- **What you need to do**: Within the listing below, please copy exactly the lines between the line holding "- Dashboard UI" and the line holding "- Seed data for testing", inclusive.
++++++
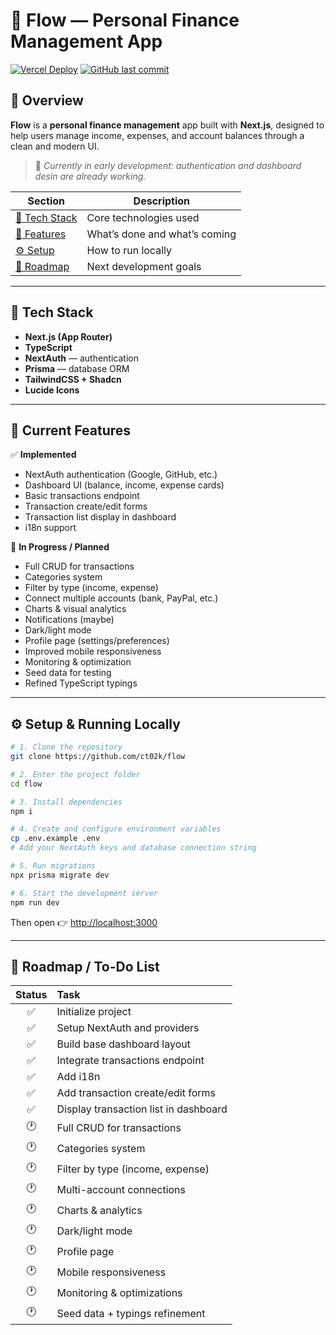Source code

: # 💸 Flow — Personal Finance Management App

[![Vercel Deploy](https://img.shields.io/github/deployments/ct02k/flow/Production?label=vercel&logo=vercel)](https://flow.vercel.app)
[![GitHub last commit](https://img.shields.io/github/last-commit/ct02k/flow)](https://github.com/ct02k/flow/commits/main)

## 📂 Overview

**Flow** is a **personal finance management** app built with **Next.js**, designed to help users manage income, expenses, and account balances through a clean and modern UI.

> 🧪 _Currently in early development: authentication and dashboard desin are already working._

| Section                              | Description                   |
| ------------------------------------ | ----------------------------- |
| [🚀 Tech Stack](#-tech-stack)        | Core technologies used        |
| [🧠 Features](#-current-features)    | What’s done and what’s coming |
| [⚙️ Setup](#-setup--running-locally) | How to run locally            |
| [🧭 Roadmap](#-roadmap--to-do-list)  | Next development goals        |

---

## 🚀 Tech Stack

- **Next.js (App Router)**
- **TypeScript**
- **NextAuth** — authentication
- **Prisma** — database ORM
- **TailwindCSS + Shadcn**
- **Lucide Icons**

---

## 🧠 Current Features

✅ **Implemented**

- NextAuth authentication (Google, GitHub, etc.)
- Dashboard UI (balance, income, expense cards)
- Basic transactions endpoint
- Transaction create/edit forms
- Transaction list display in dashboard
- i18n support

🧩 **In Progress / Planned**

- Full CRUD for transactions
- Categories system
- Filter by type (income, expense)
- Connect multiple accounts (bank, PayPal, etc.)
- Charts & visual analytics
- Notifications (maybe)
- Dark/light mode
- Profile page (settings/preferences)
- Improved mobile responsiveness
- Monitoring & optimization
- Seed data for testing
- Refined TypeScript typings

---

## ⚙️ Setup & Running Locally

```bash
# 1. Clone the repository
git clone https://github.com/ct02k/flow

# 2. Enter the project folder
cd flow

# 3. Install dependencies
npm i

# 4. Create and configure environment variables
cp .env.example .env
# Add your NextAuth keys and database connection string

# 5. Run migrations
npx prisma migrate dev

# 6. Start the development server
npm run dev
```

Then open 👉 [http://localhost:3000](http://localhost:3000)

---

## 🧭 Roadmap / To-Do List

| Status | Task                                  |
| :----: | :------------------------------------ |
|   ✅   | Initialize project                    |
|   ✅   | Setup NextAuth and providers          |
|   ✅   | Build base dashboard layout           |
|   ✅   | Integrate transactions endpoint       |
|   ✅   | Add i18n                              |
|   ✅   | Add transaction create/edit forms     |
|   ✅   | Display transaction list in dashboard |
|   🕐   | Full CRUD for transactions            |
|   🕐   | Categories system                     |
|   🕐   | Filter by type (income, expense)      |
|   🕐   | Multi-account connections             |
|   🕐   | Charts & analytics                    |
|   🕐   | Dark/light mode                       |
|   🕐   | Profile page                          |
|   🕐   | Mobile responsiveness                 |
|   🕐   | Monitoring & optimizations            |
|   🕐   | Seed data + typings refinement        |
++++++
- **The completed task**:
- Dashboard UI (balance, income, expense cards)
- Basic transactions endpoint
- Transaction create/edit forms
- Transaction list display in dashboard
- i18n support

🧩 **In Progress / Planned**

- Full CRUD for transactions
- Categories system
- Filter by type (income, expense)
- Connect multiple accounts (bank, PayPal, etc.)
- Charts & visual analytics
- Notifications (maybe)
- Dark/light mode
- Profile page (settings/preferences)
- Improved mobile responsiveness
- Monitoring & optimization
- Seed data for testing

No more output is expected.